C’est une fois à 300 mètres de hauteur qu’on prend conscience de ce que la nacelle est si petite. Certains passagers préfèrent ne pas rester au bord, comme si l’immobilité renforçait le vertige… On se rend compte qu’on n’est pas grand chose quand on découvre l’ombre du ballon devenir minuscule, comme un point d’interrogation posé sur le paysage.
Le vrai charme des déplacements en montgolfière c’est évidemment de partir nombreux, nous n’étions que trois ballons à sortir ce jour-là et la “compétition” a été limitée, faute de vent, à une promenade très bucolique. Finalement, n’est-on pas complètement otage des caprices du vent ?
Catherine : « Le rapport à l’air est très différent de tout ce que j’ai pu expérimenter dans d’autres formes de vol.

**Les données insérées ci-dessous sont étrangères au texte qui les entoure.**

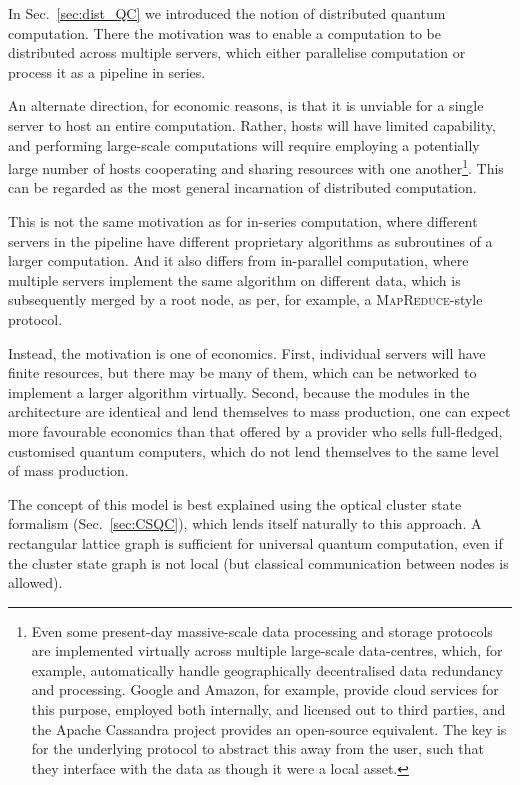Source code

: In Sec.~\ref{sec:dist_QC} we introduced the notion of distributed quantum computation. There the motivation was to enable a computation to be distributed across multiple servers, which either parallelise computation or process it as a pipeline in series.

An alternate direction, for economic reasons, is that it is unviable for a single server to host an entire computation. Rather, hosts will have limited capability, and performing large-scale computations will require employing a potentially large number of hosts cooperating and sharing resources with one another\footnote{Even some present-day massive-scale data processing and storage protocols are implemented virtually across multiple large-scale data-centres, which, for example, automatically handle geographically decentralised data redundancy and processing. Google and Amazon, for example, provide cloud services for this purpose, employed both internally, and licensed out to third parties, and the Apache Cassandra project provides an open-source equivalent. The key is for the underlying protocol to abstract this away from the user, such that they interface with the data as though it were a local asset.}. This can be regarded as the most general incarnation of distributed computation.

This is not the same motivation as for in-series computation, where different servers in the pipeline have different proprietary algorithms as subroutines of a larger computation. And it also differs from in-parallel computation, where multiple servers implement the same algorithm on different data, which is subsequently merged by a root node, as per, for example, a \textsc{MapReduce}-style protocol.

Instead, the motivation is one of economics. First, individual servers will have finite resources, but there may be many of them, which can be networked to implement a larger algorithm virtually. Second, because the modules in the architecture are identical and lend themselves to mass production, one can expect more favourable economics than that offered by a provider who sells full-fledged, customised quantum computers, which do not lend themselves to the same level of mass production.

The concept of this model is best explained using the optical cluster state formalism (Sec.~\ref{sec:CSQC}), which lends itself naturally to this approach. A rectangular lattice graph is sufficient for universal quantum computation, even if the cluster state graph is not local (but classical communication between nodes is allowed).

Ce qui me frappe surtout, c’est l’impression d’être “en l’air” sans vraie protection. Tout à coup, on réalise que le bord de la nacelle n’est pas très haut, que l’on pourrait tomber, que la terre est bien loin. On se demande si le fond est solide, et si, et si ? Mais plus forte que cela est la joie de regarder la terre, car nous ne nous éloignons pas de notre terre sans nous retourner pour l’admirer, la découvrir sous un nouvel angle, vérifier sa beauté et prendre conscience de sa fragilité, sans réaliser que nous n’avons pas d’autre port d’attache. D’un ballon, nous avons le temps de regarder, de voir la nature et ceux qui s’en occupent, d’entendre les aboiements et de sentir son odeur en nous approchant. Fascinant. »
Autant le décollage se fait sur un terrain choisi et aménagé, idéalement une piste d’aérodrome, autant l’atterrissage est purement aléatoire car il dépend des caprices du vent et de l’habileté du pilote. La camionnette de soutien essaie de suivre au plus près, car il faudra ensuite soulever et charger tout le matériel…
Pour la descente, l’altimètre est la taille de l’ombre du ballon sur le sol, qui grossit progressivement et donne l’indication de la direction du vent, précieuse pour que le pilote puisse évaluer le point d’impact et éviter les derniers obstacles, lignes électriques, clôtures et dispositifs d’irrigation…
Fin de l’aventure : le ballon est posé, ce qui demande aussi une certaine dextérité car on peut être traîné sur le sol plusieurs dizaines de mètres avec la nacelle couchée, le maximum de l’inconfort pour l’équipage qui doit surtout ne pas sauter dehors trop tôt, au risque de voir le ballon s’envoler à nouveau… Le contact avec le sol peut être brutal, il est cependant rassurant… Il faudra une nouvelle demi-heure pour vider l’air de l’enveloppe, la replier, tout charger sur la camionnette, sentir à nouveau le poids de ce “plus léger que l’air”. Mais avec du ciel plein les yeux… Que garde-t-on de ce vol en montgolfière ?
Catherine : « Finalement ? C’était trop court ! Nous n’avons pas eu le temps d’atteindre les astres… “Sic Itur Ad Astra” : si les frères Montgolfier ont choisi cette devise, c’est bien parce qu’ils avaient pensé, espéré avoir créé une nouvelle échelle de Jacob ! »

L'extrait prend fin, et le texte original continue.